Please copy every line below that contains the string "computed".
Supplied records section start
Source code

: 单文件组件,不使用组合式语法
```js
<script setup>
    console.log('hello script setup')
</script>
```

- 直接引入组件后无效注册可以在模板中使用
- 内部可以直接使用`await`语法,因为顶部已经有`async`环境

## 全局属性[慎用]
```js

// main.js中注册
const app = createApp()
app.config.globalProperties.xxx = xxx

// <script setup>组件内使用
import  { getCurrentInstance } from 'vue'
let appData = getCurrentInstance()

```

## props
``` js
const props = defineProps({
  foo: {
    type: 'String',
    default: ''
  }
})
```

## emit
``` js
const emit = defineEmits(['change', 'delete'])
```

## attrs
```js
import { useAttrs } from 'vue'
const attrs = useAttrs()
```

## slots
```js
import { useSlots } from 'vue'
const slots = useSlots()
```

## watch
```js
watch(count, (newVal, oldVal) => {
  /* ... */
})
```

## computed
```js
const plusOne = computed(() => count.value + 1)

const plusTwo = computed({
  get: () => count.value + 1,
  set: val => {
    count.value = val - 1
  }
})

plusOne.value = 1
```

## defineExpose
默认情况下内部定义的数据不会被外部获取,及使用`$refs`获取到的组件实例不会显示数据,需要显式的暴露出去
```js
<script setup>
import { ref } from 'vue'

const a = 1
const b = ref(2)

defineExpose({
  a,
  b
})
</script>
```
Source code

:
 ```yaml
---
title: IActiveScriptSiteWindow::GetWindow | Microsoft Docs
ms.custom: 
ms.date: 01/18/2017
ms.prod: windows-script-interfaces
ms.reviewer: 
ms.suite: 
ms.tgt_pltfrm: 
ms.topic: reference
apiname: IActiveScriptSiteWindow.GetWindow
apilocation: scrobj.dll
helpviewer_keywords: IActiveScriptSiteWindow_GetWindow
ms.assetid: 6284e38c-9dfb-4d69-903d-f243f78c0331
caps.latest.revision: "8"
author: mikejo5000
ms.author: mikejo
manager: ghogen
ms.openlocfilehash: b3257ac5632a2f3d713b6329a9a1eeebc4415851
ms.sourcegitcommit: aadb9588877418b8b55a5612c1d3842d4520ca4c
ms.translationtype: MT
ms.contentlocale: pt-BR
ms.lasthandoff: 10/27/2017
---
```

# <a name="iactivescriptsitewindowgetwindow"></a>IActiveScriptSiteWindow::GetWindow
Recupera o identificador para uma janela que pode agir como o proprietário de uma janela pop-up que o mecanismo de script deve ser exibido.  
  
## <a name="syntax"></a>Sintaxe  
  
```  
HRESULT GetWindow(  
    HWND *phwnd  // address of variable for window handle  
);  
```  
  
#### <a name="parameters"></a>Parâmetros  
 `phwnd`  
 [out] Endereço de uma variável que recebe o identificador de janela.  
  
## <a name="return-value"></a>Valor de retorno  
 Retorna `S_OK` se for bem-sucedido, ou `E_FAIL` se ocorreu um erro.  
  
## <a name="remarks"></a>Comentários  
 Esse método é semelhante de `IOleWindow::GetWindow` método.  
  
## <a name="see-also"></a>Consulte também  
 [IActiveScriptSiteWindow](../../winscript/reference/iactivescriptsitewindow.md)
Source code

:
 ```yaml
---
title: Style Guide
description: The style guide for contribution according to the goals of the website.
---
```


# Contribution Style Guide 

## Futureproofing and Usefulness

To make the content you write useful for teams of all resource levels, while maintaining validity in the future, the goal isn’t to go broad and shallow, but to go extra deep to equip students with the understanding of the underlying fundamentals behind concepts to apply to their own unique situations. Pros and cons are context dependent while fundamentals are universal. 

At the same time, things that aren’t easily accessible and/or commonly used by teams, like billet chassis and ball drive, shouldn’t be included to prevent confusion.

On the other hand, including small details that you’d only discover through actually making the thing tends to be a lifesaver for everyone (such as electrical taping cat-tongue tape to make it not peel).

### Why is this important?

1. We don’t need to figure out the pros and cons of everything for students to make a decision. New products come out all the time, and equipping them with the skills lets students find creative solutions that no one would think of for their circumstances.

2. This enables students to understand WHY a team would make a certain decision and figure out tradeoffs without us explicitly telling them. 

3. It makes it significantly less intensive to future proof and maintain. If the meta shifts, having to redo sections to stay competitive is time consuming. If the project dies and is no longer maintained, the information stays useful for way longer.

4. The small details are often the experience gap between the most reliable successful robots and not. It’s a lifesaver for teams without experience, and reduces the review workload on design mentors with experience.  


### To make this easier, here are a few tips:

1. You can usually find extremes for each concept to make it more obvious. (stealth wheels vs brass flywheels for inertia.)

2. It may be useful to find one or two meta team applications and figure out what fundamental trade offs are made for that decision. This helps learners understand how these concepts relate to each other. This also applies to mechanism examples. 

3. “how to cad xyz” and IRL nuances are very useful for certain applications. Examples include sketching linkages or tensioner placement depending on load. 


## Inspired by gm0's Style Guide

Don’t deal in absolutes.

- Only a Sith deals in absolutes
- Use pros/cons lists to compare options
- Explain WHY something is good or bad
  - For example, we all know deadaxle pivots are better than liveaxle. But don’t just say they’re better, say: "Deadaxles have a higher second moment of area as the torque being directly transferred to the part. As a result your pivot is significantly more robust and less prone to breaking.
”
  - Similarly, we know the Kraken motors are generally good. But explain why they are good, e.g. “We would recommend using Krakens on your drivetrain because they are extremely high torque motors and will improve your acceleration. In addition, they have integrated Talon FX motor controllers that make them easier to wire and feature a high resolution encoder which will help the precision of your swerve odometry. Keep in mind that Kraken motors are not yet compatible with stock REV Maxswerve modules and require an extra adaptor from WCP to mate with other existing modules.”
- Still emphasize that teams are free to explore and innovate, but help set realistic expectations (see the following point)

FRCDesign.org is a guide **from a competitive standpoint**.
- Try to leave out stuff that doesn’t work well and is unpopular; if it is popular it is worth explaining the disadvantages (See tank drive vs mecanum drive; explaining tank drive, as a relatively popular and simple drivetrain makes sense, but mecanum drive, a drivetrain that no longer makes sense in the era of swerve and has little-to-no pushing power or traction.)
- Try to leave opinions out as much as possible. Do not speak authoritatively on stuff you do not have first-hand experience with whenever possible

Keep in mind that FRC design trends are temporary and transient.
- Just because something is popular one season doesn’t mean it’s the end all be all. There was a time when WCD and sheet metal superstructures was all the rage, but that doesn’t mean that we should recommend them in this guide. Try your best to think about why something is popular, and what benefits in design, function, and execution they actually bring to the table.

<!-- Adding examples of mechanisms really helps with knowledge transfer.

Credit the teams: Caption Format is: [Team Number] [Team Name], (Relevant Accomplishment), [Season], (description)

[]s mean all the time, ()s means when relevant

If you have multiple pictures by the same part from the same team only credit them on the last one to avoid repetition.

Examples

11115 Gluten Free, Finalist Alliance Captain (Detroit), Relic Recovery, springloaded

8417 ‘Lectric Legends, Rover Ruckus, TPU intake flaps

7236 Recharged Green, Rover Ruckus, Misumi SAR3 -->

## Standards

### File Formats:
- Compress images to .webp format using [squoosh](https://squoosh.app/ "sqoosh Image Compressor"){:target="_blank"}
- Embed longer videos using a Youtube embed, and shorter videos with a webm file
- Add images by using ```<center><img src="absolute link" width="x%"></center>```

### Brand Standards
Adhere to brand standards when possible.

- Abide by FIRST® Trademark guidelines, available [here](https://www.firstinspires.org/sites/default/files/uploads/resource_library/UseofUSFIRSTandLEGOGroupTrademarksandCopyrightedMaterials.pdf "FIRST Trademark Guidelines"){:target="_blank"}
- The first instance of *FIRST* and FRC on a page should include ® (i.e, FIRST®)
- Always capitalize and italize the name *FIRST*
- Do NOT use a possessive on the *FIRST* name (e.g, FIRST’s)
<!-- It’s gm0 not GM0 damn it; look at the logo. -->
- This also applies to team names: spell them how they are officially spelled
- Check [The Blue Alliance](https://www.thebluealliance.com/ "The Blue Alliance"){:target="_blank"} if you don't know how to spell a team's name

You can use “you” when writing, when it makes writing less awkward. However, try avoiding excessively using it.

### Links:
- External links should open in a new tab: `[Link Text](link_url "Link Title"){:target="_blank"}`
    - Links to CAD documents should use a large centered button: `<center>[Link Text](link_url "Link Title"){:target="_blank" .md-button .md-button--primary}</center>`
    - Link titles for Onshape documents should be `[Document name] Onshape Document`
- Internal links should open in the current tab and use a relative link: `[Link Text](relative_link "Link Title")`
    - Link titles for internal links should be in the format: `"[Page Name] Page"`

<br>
Supplied records section end
» Answer space
## computed
const plusOne = computed(() => count.value + 1)
const plusTwo = computed({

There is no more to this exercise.